Tuesday, April 7, 2026

NJ-11's Special Election

The U.S. House in New Jersey's Eleventh U.S. House District has been vacant since Mikie Sherrill resigned from it to become governor of New Jersey.  This month, there is a special election for a U.S. Representative to complete the unexpired House term.  Many pundits say that it should be an easy win for the Democrats, given the left-of-center nature of many of the district's voters and given also that Trump is dragging down the Republican Party.
I'm not so sure of that.  Joe Hathaway, the Republican nominee, is running as a moderate and positioning himself as a fiscal conservative.  His Democratic opponent is running as a person who will fight for workers and ordinary people and fight for better health insurance and an affordable cost of living.  Well, what's wrong with that?
Nothing, at face value, but the problem is with the Democratic candidate in question.
The Democratic nominee is an Hispanic woman named Analilia Mejia.

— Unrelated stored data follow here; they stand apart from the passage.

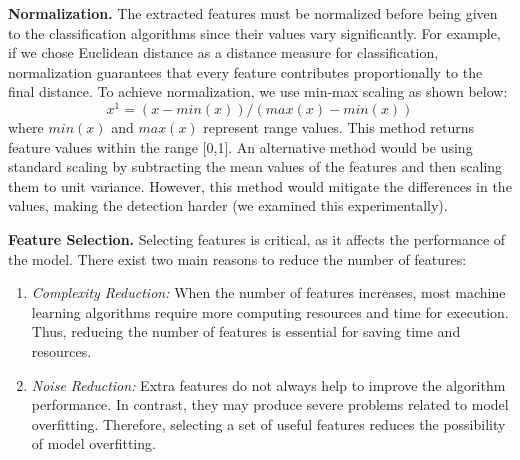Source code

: \documentclass[runningheads]{llncs}
\begin{document}
\medskip \noindent \textbf{Normalization.}
The extracted features must be normalized before being given to the classification algorithms since their values vary significantly. For example, if we chose Euclidean distance as a distance measure for classification, normalization guarantees that every feature contributes proportionally to the final distance. To achieve normalization, we use min-max scaling as shown below:
%
\begin{equation}
\label{eq:normalization}
x^1 = (x - min(x))/(max(x) - min(x))
\end{equation}
%
where $min(x)$ and $max(x)$ represent range values. This method returns feature values within the range [0,1]. An alternative method would be using standard scaling by subtracting the mean values of the features and then scaling them to unit variance. However, this method would mitigate the differences in the values, making the detection harder (we examined this experimentally).


\medskip \noindent \textbf{Feature Selection.}
Selecting features is critical, as it affects the performance of the model. There exist two main reasons to reduce the number of features:

\begin{enumerate}
\item \textit{Complexity Reduction:} When the number of features increases, most machine learning algorithms require more computing resources and time for execution. Thus, reducing the number of features is essential for saving time and resources.

\item \textit{Noise Reduction:} Extra features do not always help to improve the algorithm performance. In contrast, they may produce severe problems related to model overfitting. Therefore, selecting a set of useful features reduces the possibility of model overfitting.
\end{enumerate}
\end{document}
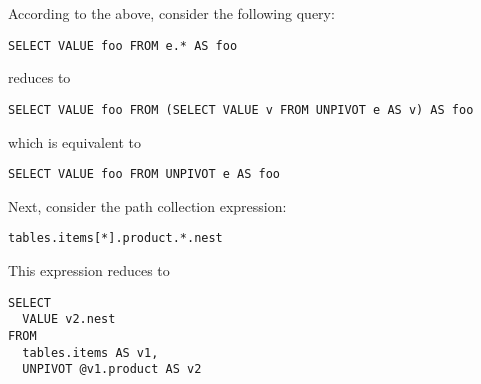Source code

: \begin{example} According to the above, consider the following query:

\begin{lstlisting}
SELECT VALUE foo FROM e.* AS foo
\end{lstlisting}

\noindent reduces to

\begin{lstlisting}
SELECT VALUE foo FROM (SELECT VALUE v FROM UNPIVOT e AS v) AS foo
\end{lstlisting}

\noindent which is equivalent to

\begin{lstlisting}
SELECT VALUE foo FROM UNPIVOT e AS foo
\end{lstlisting}

\noindent Next, consider the path collection expression:

\begin{lstlisting}
tables.items[*].product.*.nest
\end{lstlisting}

\noindent This expression reduces to 

\begin{lstlisting}
SELECT
  VALUE v2.nest
FROM
  tables.items AS v1,
  UNPIVOT @v1.product AS v2
\end{lstlisting}

\end{example}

Her sex is not an issue - after all, she'd be taking over Mikie Sherrill's House seat if she wins - but her ethnicity just might be, despite the growing number of Hispanics in the district.  But that's actually the least of her troubles as she prepares for the special election next Thursday (April 16).
First, there's her very name.  You know how Hispanics will be speaking English with an American accent but lapse into a Latin American accent to pronounce a Spanish name?  Even Anglophones who don't know a word of Spanish would have to adopt a Latin American cadence to pronounce her full name properly - and that's ballot-box poison.  And not just for Hispanics.  Just ask Michael Dukakis, who was mocked by, of all people, country singer Loretta Lynn because she "can't even pronounce his name!"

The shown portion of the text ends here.